Exercise inputs:
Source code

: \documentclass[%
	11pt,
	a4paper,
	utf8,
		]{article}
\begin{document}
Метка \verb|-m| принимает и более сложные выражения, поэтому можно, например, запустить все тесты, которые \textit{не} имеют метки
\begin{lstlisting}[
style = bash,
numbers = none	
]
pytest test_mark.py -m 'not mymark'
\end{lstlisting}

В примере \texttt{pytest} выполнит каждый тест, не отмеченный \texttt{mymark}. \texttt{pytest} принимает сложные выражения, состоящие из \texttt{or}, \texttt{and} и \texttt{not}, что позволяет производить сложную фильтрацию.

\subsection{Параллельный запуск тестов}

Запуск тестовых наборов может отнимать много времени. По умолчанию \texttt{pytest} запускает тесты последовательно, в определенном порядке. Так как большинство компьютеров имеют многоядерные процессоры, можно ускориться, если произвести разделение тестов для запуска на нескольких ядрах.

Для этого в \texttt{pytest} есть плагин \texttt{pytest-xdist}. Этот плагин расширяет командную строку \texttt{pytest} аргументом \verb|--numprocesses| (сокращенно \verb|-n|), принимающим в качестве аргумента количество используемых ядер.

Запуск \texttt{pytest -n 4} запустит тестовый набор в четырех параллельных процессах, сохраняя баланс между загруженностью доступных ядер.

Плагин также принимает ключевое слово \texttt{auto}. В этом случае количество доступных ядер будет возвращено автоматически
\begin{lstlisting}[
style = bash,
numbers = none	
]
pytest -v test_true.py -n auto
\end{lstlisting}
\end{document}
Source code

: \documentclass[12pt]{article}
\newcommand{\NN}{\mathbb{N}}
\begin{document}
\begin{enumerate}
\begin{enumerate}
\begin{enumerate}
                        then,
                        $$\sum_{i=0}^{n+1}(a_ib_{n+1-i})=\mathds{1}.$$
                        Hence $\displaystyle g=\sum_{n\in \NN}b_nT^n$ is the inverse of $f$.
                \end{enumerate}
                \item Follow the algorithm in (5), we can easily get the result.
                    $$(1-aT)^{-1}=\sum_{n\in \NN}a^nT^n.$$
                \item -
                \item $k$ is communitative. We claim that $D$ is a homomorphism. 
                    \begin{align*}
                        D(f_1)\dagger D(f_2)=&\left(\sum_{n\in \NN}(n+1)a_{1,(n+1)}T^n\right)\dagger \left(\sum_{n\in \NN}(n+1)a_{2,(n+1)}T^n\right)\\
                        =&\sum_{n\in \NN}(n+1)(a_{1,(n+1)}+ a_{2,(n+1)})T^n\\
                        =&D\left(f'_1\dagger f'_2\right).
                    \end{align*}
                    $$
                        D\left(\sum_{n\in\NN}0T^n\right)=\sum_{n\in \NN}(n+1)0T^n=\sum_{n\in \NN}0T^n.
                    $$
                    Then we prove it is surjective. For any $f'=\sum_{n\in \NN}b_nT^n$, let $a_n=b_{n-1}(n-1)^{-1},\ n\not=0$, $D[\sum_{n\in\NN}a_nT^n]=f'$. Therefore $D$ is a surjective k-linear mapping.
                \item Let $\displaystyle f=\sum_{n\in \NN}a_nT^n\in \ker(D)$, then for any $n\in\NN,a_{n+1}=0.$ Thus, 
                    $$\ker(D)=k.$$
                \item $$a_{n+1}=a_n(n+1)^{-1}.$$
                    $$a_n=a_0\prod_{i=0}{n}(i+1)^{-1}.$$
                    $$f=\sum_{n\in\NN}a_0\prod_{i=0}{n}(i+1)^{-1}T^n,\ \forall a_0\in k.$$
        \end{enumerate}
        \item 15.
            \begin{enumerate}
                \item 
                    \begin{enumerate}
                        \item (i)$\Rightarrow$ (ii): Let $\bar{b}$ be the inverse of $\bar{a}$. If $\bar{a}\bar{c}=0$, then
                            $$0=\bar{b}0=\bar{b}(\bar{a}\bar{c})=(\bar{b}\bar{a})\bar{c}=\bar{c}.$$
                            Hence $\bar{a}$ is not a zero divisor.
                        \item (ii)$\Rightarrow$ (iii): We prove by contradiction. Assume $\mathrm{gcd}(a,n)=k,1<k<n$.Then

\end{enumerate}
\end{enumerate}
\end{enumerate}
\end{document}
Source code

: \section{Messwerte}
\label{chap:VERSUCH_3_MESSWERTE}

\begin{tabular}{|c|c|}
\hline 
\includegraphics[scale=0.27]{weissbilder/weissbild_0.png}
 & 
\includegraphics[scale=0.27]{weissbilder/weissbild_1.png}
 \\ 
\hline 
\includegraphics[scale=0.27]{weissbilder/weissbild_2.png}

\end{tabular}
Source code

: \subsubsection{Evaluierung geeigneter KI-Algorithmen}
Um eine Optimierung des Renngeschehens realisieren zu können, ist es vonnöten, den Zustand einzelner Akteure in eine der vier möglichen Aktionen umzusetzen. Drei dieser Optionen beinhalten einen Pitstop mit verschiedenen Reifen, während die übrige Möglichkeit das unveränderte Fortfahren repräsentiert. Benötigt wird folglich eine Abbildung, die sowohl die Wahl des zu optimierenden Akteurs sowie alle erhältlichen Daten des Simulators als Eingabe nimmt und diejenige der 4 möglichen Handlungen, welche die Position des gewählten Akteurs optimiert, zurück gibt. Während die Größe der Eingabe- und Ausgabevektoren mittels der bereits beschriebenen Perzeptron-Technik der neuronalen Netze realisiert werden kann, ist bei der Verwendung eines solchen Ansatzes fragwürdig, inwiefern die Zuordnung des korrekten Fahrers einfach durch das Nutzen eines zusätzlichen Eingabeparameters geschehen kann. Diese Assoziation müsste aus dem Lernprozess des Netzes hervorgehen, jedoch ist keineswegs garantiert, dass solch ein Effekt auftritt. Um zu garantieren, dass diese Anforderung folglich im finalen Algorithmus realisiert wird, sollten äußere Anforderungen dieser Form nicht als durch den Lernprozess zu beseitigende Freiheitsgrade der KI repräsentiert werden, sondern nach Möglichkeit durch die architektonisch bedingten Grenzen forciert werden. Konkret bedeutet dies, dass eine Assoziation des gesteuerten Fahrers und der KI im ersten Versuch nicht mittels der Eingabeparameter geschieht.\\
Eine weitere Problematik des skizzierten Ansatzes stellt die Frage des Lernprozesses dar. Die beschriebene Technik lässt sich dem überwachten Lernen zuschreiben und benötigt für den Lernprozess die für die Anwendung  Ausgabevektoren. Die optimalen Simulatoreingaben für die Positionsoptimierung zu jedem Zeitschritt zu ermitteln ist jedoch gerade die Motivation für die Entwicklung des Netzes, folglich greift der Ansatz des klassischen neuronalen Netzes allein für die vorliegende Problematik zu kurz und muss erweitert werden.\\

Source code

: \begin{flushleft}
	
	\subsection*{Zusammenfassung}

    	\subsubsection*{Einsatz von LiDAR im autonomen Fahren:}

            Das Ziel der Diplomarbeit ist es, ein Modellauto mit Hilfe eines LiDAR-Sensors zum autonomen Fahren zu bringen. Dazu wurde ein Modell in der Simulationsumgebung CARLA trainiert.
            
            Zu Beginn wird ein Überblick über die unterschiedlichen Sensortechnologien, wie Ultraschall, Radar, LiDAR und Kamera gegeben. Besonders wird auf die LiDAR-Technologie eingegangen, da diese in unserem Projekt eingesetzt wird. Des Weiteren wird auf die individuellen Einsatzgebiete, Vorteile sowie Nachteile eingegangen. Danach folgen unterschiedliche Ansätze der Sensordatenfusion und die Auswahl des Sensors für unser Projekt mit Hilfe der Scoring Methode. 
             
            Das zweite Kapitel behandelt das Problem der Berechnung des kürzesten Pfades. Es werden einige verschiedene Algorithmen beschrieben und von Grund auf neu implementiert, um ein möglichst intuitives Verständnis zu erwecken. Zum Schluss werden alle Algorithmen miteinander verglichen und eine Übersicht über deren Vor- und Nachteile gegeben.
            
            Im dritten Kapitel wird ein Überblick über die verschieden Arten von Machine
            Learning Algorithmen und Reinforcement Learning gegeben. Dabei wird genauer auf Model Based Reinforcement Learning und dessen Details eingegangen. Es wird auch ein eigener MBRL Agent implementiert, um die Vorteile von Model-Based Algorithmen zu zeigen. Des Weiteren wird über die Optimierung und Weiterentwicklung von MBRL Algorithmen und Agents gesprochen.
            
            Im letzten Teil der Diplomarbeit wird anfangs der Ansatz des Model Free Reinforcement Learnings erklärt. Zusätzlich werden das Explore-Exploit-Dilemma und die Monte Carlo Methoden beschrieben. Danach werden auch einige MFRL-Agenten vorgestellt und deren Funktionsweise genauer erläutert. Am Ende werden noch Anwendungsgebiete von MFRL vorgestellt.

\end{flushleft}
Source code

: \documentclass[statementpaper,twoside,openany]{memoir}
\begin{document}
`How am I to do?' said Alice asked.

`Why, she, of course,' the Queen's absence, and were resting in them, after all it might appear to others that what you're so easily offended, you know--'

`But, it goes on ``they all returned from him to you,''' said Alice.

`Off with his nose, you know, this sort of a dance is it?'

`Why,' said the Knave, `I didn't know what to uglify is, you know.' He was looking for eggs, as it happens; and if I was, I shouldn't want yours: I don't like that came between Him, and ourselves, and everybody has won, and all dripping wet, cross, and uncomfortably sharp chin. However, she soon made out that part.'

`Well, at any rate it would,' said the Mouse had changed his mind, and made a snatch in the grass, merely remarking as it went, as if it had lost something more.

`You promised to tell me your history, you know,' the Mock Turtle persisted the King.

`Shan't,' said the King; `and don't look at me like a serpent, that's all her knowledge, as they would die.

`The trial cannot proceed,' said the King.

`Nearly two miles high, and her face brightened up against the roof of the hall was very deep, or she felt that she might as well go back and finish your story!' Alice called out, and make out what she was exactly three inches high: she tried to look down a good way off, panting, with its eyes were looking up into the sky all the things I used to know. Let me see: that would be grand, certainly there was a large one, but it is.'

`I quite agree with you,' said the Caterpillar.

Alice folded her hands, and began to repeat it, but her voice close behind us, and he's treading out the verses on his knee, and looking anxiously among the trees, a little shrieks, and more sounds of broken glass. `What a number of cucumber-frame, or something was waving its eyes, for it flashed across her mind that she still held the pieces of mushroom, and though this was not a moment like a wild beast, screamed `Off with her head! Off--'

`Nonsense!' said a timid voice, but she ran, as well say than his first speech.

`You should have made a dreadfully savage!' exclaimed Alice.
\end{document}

Activity:
For the word "сложные", count the lines in the records that contain it. Give the number and no other words.

Solution below:
2